Energy Ministers agreed to a trajectory to raise energy performance standards for new housing from 2022, as well as to cooperate to improve the energy performance of some 10 million existing homes.

Read more about the Summit

Empowering Low-Income Households

Engagement in the LIEEP trials reduced participants’ stress and anxiety levels, and they reported positive improvements to their levels of knowledge, confidence and self-efficacy. 

Empowering Low-Income Households, GEER’s analysis of the LIEEP outcomes, identified a range of ‘co-benefits’ for which they had no common measure.  The GEER analysis also highlighted other, broader benefits to giving households more control over their bills.

Read Empowering Low-Income Households (PDF, 2.32MB)

Household Sentiment and Behaviour

While the focus of Power Shift was on vulnerable and low-income consumers, we realised early on that there were lessons for how all households could benefit from managing their energy use and controlling their costs.

Our consumer research shows households are telling us that more can be done to improve their confidence in achieving better outcomes from energy markets.

We commissioned Back2Back Consulting to undertake an analysis of the survey data with the aim of further unpacking what it tells about the capacity and willingness of households, including those in financial stress or with low incomes, to manage their energy use.

Read the Survey Data Analysis (PDF, 5.81MB)

Desktop Review of Complementary Research

The challenges faced by Australian consumers in managing energy use and costs are similar in other countries. Like LIEEP, there have been substantive and innovative programs trialled. The Group of Energy Efficiency Researchers (GEER) found over 1,000 energy efficiency projects in Australia and across the world over the past decade.

The review Effectiveness of Household Energy Efficiency Interventions in Advanced Economies reinforced many of the findings from LIEEP, and most importantly consolidated the evidence that consumer-centred design must be the focus of energy management programs.

The project featured a systematic review of published household energy efficiency interventions in advanced economies to assess what works and what doesn’t work.

The findings add to the evidence base regarding the effectiveness of household energy efficiency interventions, and will help inform better policy, interventions and consumer advocacy to help Australian households achieve better energy and related co-benefit outcomes, and provide good return on investment.

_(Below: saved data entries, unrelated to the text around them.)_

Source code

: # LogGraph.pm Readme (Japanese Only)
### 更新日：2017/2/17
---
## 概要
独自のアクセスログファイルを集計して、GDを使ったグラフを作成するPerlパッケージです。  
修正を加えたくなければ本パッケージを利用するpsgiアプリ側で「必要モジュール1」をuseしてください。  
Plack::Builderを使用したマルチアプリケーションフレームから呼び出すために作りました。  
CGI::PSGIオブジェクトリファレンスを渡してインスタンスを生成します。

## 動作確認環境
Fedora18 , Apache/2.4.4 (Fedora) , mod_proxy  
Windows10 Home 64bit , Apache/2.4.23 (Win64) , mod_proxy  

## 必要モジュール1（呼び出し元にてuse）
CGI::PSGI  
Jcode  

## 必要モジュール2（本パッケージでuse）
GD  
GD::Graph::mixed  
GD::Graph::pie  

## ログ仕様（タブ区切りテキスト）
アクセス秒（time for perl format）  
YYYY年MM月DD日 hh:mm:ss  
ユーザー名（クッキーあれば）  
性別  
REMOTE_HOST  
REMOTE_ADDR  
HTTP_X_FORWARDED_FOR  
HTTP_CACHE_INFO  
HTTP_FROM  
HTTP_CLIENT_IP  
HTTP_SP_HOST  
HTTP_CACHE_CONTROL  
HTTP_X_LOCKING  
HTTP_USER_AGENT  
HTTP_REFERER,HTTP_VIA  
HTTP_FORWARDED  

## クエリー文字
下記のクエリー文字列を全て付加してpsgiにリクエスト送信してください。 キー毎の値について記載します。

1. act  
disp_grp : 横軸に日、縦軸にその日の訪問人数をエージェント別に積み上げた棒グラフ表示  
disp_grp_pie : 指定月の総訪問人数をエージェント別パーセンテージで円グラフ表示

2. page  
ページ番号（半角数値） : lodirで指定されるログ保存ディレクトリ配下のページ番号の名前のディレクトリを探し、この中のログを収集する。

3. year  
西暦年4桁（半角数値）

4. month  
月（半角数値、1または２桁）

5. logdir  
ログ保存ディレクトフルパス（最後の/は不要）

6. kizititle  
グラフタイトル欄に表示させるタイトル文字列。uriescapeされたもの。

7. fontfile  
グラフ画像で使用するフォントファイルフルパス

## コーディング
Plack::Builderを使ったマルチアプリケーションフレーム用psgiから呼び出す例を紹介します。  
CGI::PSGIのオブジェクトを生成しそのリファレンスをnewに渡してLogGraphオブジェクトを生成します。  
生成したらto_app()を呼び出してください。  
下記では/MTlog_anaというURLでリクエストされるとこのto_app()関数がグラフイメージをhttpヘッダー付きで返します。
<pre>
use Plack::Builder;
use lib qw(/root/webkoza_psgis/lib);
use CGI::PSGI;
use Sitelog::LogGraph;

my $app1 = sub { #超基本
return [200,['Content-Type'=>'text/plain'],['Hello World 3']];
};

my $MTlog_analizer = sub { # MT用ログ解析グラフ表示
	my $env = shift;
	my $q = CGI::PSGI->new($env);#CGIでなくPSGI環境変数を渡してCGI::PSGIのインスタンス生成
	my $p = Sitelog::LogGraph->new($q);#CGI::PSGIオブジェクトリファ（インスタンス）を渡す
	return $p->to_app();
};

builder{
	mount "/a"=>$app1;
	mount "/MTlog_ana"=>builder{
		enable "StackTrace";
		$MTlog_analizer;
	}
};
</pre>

Read the Desktop Review (PDF, 3.73MB)

Innovation in Energy Services Workshops

Power Shift’s insights into consumers underlines the need for those solutions to be described in terms that customers will value, and to which they can respond. How we frame that discussion is important.

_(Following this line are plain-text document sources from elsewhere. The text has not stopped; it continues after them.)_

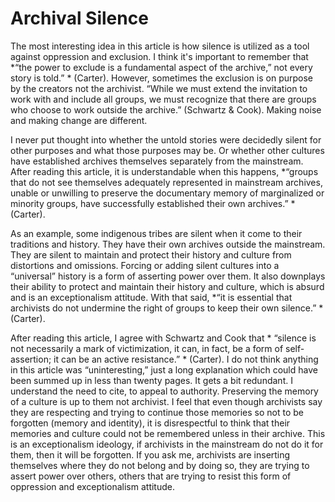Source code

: # Archival Silence 

The most interesting idea in this article is how silence is utilized as a tool against oppression and exclusion. I think it's important to remember that *“the power to exclude is a fundamental aspect of the archive,” not every story is told.” * (Carter). However, sometimes the exclusion is on purpose by the creators not the archivist. “While we must extend the invitation to work with and include all groups, we must recognize that there are groups who choose to work outside the archive.” (Schwartz & Cook). Making noise and making change are different.

I never put thought into whether the untold stories were decidedly silent for other purposes and what those purposes may be. Or whether other cultures have established archives themselves separately from the mainstream. After reading this article, it is understandable when this happens, *“groups that do not see themselves adequately represented in mainstream archives, unable or unwilling to preserve the documentary memory of marginalized or minority groups, have successfully established their own archives.” * (Carter).  

As an example, some indigenous tribes are silent when it come to their traditions and history. They have their own archives outside the mainstream. They are silent to maintain and protect their history and culture from distortions and omissions. Forcing or adding silent cultures into a “universal” history is a form of asserting power over them. It also downplays their ability to protect and maintain their history and culture, which is absurd and is an exceptionalism attitude. With that said, *“it is essential that archivists do not undermine the right of groups to keep their own silence.” * (Carter).  

After reading this article, I agree with Schwartz and Cook that * “silence is not necessarily a mark of victimization, it can, in fact, be a form of self-assertion; it can be an active resistance.” * (Carter). I do not think anything in this article was “uninteresting,” just a long explanation which could have been summed up in less than twenty pages. It gets a bit redundant. I understand the need to cite, to appeal to authority. Preserving the memory of a culture is up to them not archivist. I feel that even though archivists say they are respecting and trying to continue those memories so not to be forgotten (memory and identity), it is disrespectful to think that their memories and culture could not be remembered unless in their archive. This is an exceptionalism ideology, if archivists in the mainstream do not do it for them, then it will be forgotten. If you ask me, archivists are inserting themselves where they do not belong and by doing so, they are trying to assert power over others, others that are trying to resist this form of oppression and exceptionalism attitude.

Energy Consumers Australia’s Foresighting Forum 2018 theme was Take charge: Shifting power to consumers in the using, making and trading of energy to canvass those issues. 

We also convened Innovation in Energy Services Workshops in Sydney in October and November 2018, with some 100 stakeholders from across the energy sector participating.

  • The first workshop “Consumer, prosumer and prosumanager” – how service innovation will disrupt the utility business models”, on 25 October 2018 was led Dr Fereidoon Sioshansi from Menlo Energy Economics, who is based in California.
  • The second workshop “Consumer Reward Pricing – optimising energy use behaviour” was led by Dr Ahmad Faruqui of The Brattle Group, who is based in California.